# Ecran ROUGE au démarrage (iMac G5)



## atn. (15 Mai 2006)

Hello, 

Mon iMac G5 (janvier 2005) me fait peur: 

L'écran vire au rouge au démarrage. Pas totalement rouge mais "dominante" rouge (vous savez comme quand il y a un faux contact avec la carte graphique et quelques couleurs seulement passent).

Je ne vois pas comment résoudre ce problème... Il est survenu deux fois de suite et disparaît sans raison apparente au bout de qq minutes... 

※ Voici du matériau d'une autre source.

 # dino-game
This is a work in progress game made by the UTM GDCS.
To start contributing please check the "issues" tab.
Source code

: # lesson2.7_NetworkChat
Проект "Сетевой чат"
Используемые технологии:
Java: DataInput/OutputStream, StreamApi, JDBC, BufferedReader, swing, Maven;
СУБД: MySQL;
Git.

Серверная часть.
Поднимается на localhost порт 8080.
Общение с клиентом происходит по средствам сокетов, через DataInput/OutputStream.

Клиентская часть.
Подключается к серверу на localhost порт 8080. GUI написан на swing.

Que feriez-vous à ma place?


----------



## Laurent_h (17 Mai 2006)

atn. a dit:
			
		

> Hello,
> 
> Mon iMac G5 (janvier 2005) me fait peur:
> 
> ...



Bonjour,

Je regarderais si mon iMac G5 n'est pas concerné par les problemes de carte video ici


----------



## atn. (17 Mai 2006)

Salut Laurent...

Il fait effectivement partie des premières générations d'iMac susceptibles d'être sujette à de tels dysfonctionnements (j'ai vérifié le n° de série) mais je n'ai pas *exactement *les mêmes symptômes...

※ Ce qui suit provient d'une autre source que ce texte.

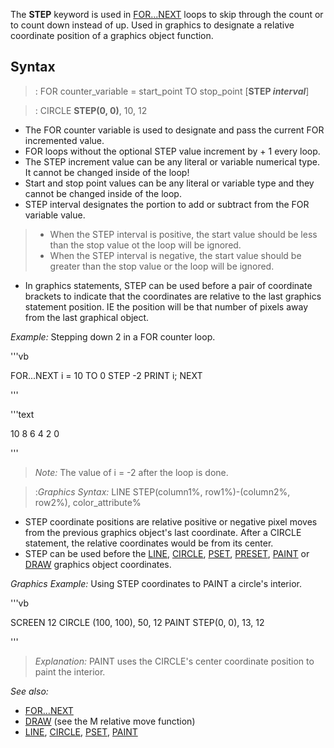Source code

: The **STEP** keyword is used in [FOR...NEXT](FOR...NEXT) loops to skip through the count or to count down instead of up. Used in graphics to designate a relative coordinate position of a graphics object function.


## Syntax

> : FOR counter_variable = start_point TO stop_point [**STEP *interval***]

> : CIRCLE **STEP(0, 0)**, 10, 12


* The FOR counter variable is used to designate and pass the current FOR incremented value. 
* FOR loops without the optional STEP value increment by + 1 every loop.
* The STEP increment value can be any literal or variable numerical type. It cannot be changed inside of the loop!
* Start and stop point values can be any literal or variable type and they cannot be changed inside of the loop.
* STEP interval designates the portion to add or subtract from the FOR variable value.
> * When the STEP interval is positive, the start value should be less than the stop value ot the loop will be ignored.
> * When the STEP interval is negative, the start value should be greater than the stop value or the loop will be ignored.
* In graphics statements, STEP can be used before a pair of coordinate brackets to indicate that the coordinates are relative to the last graphics statement position. IE the position will be that number of pixels away from the last graphical object.


*Example:* Stepping down 2 in a FOR counter loop.

'''vb

FOR...NEXT i = 10 TO 0 STEP -2
  PRINT i;
NEXT 

'''

'''text

 
10 8 6 4 2 0 

'''

> *Note:* The value of i = -2 after the loop is done.



> :*Graphics Syntax:* LINE STEP(column1%, row1%)-(column2%, row2%), color_attribute% 


* STEP coordinate positions are relative positive or negative pixel moves from the previous graphics object's last coordinate. After a CIRCLE statement, the relative coordinates would be from its center.
* STEP can be used before the [LINE](LINE), [CIRCLE](CIRCLE), [PSET](PSET), [PRESET](PRESET), [PAINT](PAINT) or [DRAW](DRAW) graphics object coordinates.



*Graphics Example:* Using STEP coordinates to PAINT a circle's interior.

'''vb

SCREEN 12
CIRCLE (100, 100), 50, 12
PAINT STEP(0, 0), 13, 12 

'''
> *Explanation:* PAINT uses the CIRCLE's center coordinate position to paint the interior.


*See also:* 
* [FOR...NEXT](FOR...NEXT)
* [DRAW](DRAW) (see the M relative move function)
* [LINE](LINE), [CIRCLE](CIRCLE), [PSET](PSET), [PAINT](PAINT)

"Les systèmes affectés présenteront l'un des symptômes suivants liés à la vidéo ou à l'alimentation :      

             Affichage vidéo brouillé ou déformé
             Aucun affichage vidéo
             Aucune alimentation
 * Remarque : si votre iMac G5 ne présente aucun de ces symptômes, il est inutile que vous contactiez Apple ou un Centre de Maintenance Agréé Apple. *"

D'autres idées ?


----------



## DarKOrange (17 Mai 2006)

Si ton numéro de série fait partie de la liste sur le site Apple, aucune hésitation -> tu appelles Apple Care, ton iMac sera pris en charge...


----------



## pasc (6 Février 2010)

Le premier message date de 2006, mais il m'arrive exactement la même mésaventure. Qu'as-tu fait finalement ?


----------